Tree Lopping and Roost Disturbance

Microbats roost in a variety of different situations and places, and often their roost is accidentally or sometimes purposefully destroyed (an offence under the Nature Conservation Act 1992). In the case of tree lopping, all trees with suspected hollows should be examined by a Licenced Spotter Catcher immediately prior to the tree being lopped.

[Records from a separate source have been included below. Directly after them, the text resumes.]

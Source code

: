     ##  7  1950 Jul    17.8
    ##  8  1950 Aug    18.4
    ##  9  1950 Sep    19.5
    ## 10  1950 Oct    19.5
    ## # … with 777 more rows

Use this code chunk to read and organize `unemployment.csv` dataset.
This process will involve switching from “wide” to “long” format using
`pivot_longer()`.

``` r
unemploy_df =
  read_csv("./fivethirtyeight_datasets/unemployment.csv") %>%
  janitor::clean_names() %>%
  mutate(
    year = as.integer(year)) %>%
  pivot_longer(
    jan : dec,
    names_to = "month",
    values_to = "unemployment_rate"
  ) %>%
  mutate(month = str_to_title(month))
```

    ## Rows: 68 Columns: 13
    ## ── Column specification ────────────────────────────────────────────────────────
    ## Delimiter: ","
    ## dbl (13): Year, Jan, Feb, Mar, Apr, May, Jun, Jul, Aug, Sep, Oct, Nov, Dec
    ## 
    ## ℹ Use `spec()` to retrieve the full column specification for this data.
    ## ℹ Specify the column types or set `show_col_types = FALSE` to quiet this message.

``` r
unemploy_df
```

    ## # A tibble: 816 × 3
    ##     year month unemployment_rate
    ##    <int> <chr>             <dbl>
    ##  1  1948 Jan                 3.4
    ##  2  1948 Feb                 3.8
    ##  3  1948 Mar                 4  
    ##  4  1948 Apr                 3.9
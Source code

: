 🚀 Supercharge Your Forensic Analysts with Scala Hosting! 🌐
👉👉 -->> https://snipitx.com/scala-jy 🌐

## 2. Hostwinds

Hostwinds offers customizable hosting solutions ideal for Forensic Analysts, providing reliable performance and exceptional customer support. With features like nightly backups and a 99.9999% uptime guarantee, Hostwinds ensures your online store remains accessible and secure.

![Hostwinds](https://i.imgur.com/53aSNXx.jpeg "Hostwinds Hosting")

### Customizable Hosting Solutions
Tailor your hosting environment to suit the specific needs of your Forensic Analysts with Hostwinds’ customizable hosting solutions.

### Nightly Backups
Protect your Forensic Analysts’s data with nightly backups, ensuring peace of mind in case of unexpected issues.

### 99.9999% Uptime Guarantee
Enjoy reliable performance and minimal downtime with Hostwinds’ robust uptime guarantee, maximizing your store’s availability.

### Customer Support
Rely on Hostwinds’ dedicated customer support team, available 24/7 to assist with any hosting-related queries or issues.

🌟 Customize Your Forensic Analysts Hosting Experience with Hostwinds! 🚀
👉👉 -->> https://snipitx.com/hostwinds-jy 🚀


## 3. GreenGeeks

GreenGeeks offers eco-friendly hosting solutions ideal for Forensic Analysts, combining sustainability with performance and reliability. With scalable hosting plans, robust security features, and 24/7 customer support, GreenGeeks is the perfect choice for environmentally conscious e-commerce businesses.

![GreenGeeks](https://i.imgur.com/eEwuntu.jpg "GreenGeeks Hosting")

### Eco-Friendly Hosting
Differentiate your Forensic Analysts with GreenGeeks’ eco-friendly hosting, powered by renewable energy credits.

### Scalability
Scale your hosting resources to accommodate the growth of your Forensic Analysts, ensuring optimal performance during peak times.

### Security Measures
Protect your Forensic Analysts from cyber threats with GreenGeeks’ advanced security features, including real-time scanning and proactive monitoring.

Where roosts are known to exist within houses, contact should be made with the Department of Environment and Heritage Protection (EHP) to determine the best approach possible to deal with the problem. Translocation of roosts because of accidental or purposeful roost destruction, is an extremely complex activity with poor success rates and several factors (including the species, time of year, location and numbers) that influence the decision and outcome. Roost translocations or roost disturbance must be timed to avoid disturbance of maternity colonies in particular (September – March). Mass abandonment of young and large numbers of mortalities are realities of roost translocations that are done inappropriately and/or at the wrong time of year. Unfortunately, many microbat species do not take up the use of nest boxes during translocation events.

Orphaned Microbats

Each year during spring and summer, microbat pups are born in South-east Queensland. The pups are required to attach immediately to mum and go with her during her nightly hunting and exploring. Sometimes the pups will accidentally fall off their mother or be separated from her for some reason. Further, many juvenile microbats begin taking first flights during this time and sometimes get themselves into all sorts of trouble. Wildcare Rehabilitators rear dozens of microbat pups each year which are later released back to the wild.

Caring for Bats

If you are interested in becoming a volunteer bat rehabilitator, you should contact your local wildlife group.

In South-east Queensland, there are several wildlife groups specifically dedicated to the rescue and care of bats.

They truly are remarkable and intelligent animals and many wildlife carers have found the experience of rescuing and caring for sick and injured bats to be one of the most rewarding jobs.